Dataset items

>>>

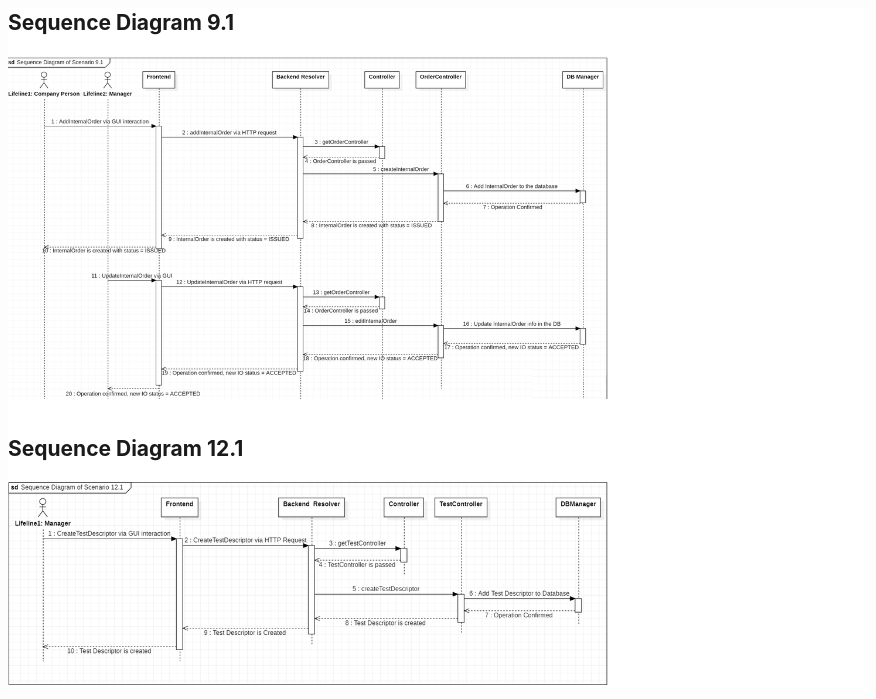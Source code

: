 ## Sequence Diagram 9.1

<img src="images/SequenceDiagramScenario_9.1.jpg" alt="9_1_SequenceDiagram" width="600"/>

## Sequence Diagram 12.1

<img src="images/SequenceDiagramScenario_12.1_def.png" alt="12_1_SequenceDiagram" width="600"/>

<<<
>>>

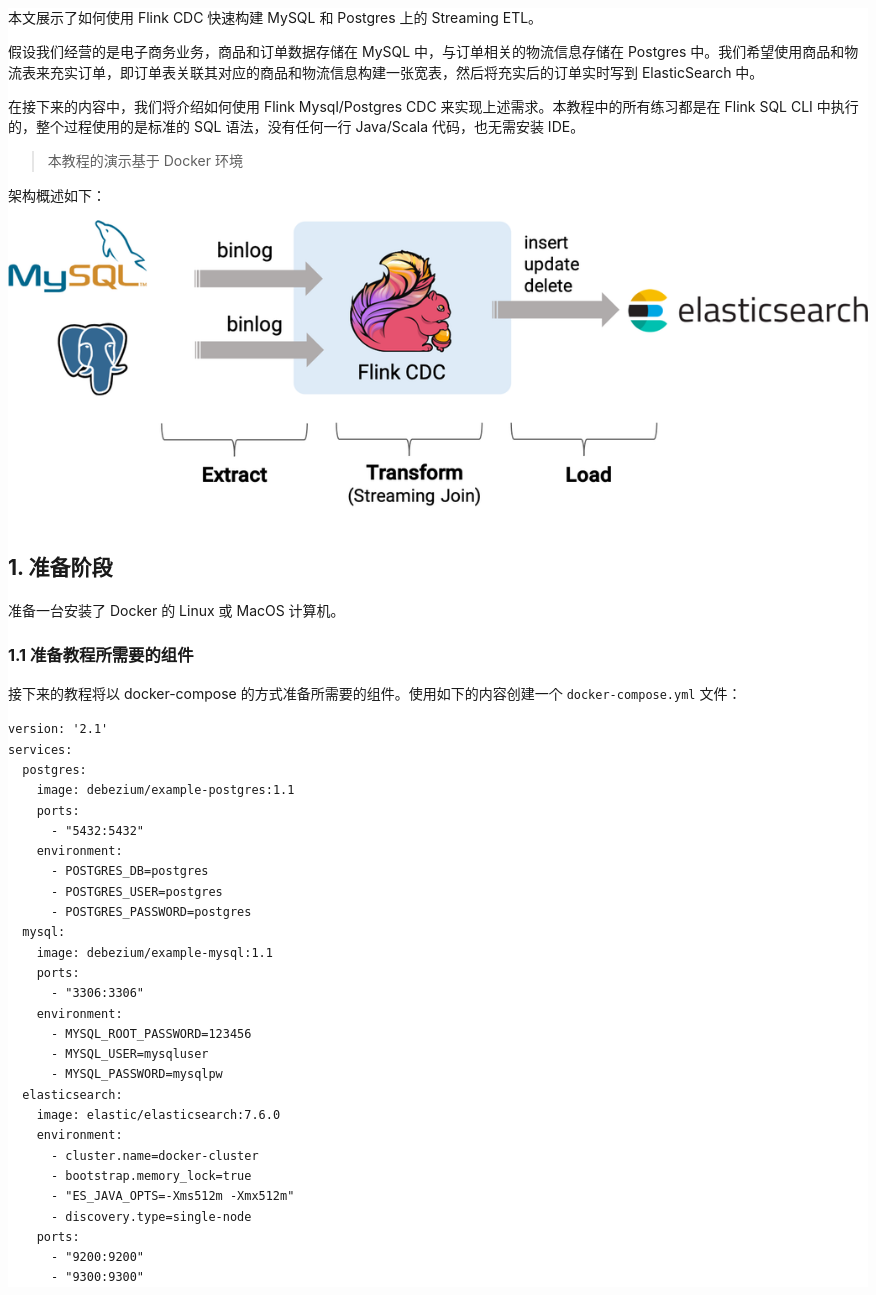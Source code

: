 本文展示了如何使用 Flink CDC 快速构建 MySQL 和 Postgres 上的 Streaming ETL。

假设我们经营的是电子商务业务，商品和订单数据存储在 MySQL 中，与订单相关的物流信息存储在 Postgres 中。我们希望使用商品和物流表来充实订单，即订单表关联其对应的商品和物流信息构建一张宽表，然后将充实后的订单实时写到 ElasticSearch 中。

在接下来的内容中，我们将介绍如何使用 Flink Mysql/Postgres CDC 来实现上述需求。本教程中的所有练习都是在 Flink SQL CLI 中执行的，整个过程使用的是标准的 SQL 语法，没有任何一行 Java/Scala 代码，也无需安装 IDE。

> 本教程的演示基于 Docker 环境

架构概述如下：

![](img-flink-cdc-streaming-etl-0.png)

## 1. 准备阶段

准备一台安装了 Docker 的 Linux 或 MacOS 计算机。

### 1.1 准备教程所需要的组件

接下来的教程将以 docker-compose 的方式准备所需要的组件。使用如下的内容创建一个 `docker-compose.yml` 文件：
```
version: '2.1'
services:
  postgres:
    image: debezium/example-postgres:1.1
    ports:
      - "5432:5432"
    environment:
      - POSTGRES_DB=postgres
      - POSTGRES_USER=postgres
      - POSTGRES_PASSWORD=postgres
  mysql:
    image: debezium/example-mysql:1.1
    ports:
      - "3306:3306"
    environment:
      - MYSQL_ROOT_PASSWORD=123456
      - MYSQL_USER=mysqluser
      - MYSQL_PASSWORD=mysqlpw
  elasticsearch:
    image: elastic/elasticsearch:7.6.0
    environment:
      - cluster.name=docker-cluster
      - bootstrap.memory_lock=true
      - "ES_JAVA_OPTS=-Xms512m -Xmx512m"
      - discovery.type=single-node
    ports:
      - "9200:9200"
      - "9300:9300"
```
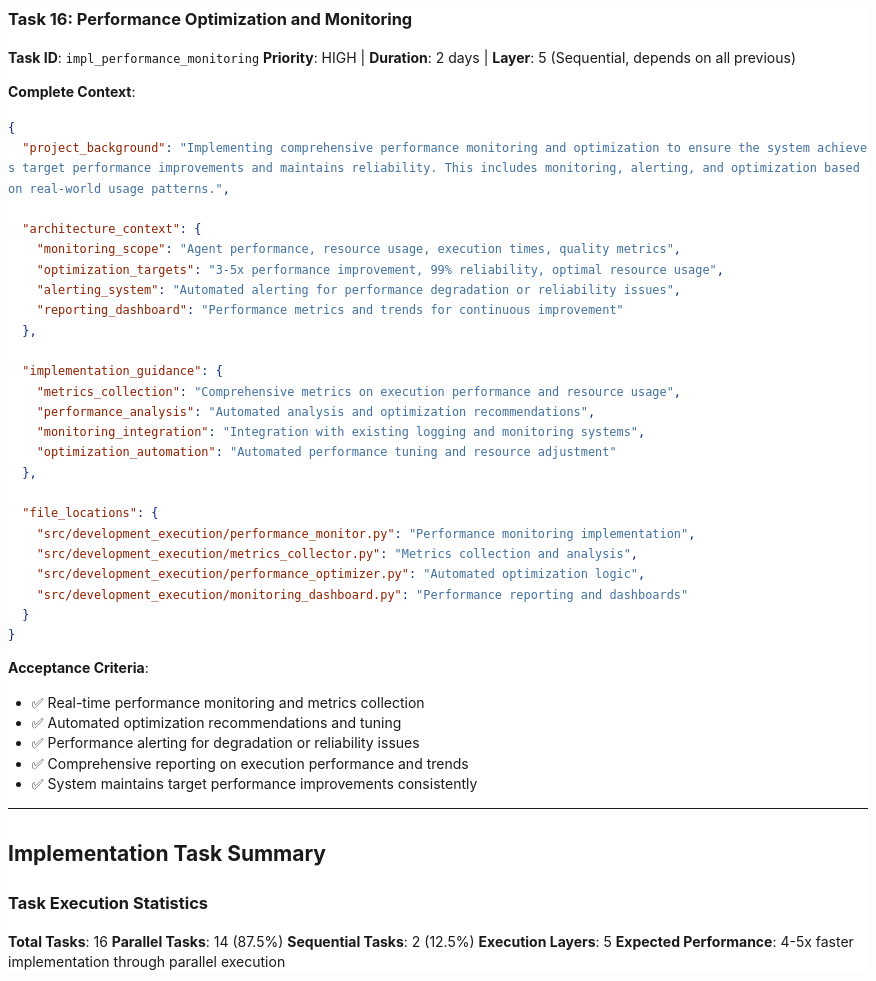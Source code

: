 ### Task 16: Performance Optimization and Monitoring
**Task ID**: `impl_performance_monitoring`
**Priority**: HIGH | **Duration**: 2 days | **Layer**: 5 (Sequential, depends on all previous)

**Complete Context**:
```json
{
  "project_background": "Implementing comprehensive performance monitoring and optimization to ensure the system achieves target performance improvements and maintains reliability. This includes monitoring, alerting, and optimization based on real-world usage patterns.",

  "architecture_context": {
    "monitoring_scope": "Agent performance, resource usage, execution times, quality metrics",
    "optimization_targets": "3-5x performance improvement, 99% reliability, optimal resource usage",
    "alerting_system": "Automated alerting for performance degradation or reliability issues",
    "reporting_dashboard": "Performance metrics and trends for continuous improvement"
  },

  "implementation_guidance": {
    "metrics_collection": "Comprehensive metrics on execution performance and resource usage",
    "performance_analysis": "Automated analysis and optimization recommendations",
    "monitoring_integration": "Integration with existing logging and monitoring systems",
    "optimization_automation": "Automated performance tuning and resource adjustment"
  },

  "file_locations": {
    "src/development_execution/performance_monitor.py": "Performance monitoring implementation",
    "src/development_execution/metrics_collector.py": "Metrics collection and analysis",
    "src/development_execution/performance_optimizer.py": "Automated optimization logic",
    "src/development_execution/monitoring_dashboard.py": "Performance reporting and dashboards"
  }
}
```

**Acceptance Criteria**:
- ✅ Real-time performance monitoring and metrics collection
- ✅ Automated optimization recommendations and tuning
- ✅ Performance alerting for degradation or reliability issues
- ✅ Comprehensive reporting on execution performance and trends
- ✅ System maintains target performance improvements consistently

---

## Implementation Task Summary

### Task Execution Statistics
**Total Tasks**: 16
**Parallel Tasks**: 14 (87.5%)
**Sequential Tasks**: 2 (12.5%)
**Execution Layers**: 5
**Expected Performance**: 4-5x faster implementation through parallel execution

<<<
>>>

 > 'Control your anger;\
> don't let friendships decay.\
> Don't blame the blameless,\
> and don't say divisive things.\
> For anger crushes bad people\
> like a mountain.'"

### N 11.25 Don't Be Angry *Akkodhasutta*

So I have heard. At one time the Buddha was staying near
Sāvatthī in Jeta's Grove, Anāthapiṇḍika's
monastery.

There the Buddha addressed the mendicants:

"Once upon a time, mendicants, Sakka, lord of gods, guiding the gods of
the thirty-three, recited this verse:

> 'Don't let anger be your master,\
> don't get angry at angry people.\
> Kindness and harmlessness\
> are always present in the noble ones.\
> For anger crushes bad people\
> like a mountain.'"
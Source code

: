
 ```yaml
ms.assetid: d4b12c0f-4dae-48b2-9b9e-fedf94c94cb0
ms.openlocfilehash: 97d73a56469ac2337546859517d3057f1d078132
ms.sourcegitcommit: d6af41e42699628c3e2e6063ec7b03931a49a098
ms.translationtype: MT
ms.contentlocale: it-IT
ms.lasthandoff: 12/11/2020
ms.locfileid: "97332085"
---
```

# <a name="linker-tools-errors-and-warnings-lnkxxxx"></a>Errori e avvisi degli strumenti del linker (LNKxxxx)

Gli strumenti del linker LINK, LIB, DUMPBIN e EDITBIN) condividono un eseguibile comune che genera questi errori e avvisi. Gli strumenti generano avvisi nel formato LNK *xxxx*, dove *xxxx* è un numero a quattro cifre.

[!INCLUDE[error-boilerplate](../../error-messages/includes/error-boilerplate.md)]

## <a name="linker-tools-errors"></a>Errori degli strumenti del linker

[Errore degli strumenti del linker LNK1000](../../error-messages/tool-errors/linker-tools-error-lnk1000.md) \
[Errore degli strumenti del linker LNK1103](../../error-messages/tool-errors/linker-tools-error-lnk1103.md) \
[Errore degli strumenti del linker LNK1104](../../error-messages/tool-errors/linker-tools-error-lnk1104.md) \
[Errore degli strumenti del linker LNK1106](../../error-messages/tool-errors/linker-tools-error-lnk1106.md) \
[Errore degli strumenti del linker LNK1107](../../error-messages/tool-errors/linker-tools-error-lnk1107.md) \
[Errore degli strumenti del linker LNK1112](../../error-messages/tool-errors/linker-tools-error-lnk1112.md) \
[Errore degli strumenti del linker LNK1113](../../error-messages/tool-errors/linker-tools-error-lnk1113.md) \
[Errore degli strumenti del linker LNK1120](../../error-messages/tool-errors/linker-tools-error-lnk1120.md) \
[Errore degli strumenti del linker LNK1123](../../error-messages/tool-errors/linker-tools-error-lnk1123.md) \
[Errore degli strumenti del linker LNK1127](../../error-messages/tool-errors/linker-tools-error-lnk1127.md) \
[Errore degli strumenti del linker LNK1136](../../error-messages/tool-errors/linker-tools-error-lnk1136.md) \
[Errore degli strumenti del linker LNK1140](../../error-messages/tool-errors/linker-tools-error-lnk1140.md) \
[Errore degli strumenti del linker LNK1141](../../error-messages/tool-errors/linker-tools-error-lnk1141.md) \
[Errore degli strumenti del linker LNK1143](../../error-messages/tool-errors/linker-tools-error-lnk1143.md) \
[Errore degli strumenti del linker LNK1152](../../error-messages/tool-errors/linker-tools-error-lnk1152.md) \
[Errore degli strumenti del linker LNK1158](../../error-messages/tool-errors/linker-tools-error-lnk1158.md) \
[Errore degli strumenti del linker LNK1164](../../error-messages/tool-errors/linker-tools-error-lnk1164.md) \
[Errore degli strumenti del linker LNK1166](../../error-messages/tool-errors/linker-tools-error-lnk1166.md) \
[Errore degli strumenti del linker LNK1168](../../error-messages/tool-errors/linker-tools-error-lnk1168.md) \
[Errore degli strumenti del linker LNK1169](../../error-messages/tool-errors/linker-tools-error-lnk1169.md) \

<<<

§ ASSIGNMENT
Show each line of the data that contains the string "Tasks".

§ REPLY TO THE EXERCISE
**Total Tasks**: 16
**Parallel Tasks**: 14 (87.5%)
**Sequential Tasks**: 2 (12.5%)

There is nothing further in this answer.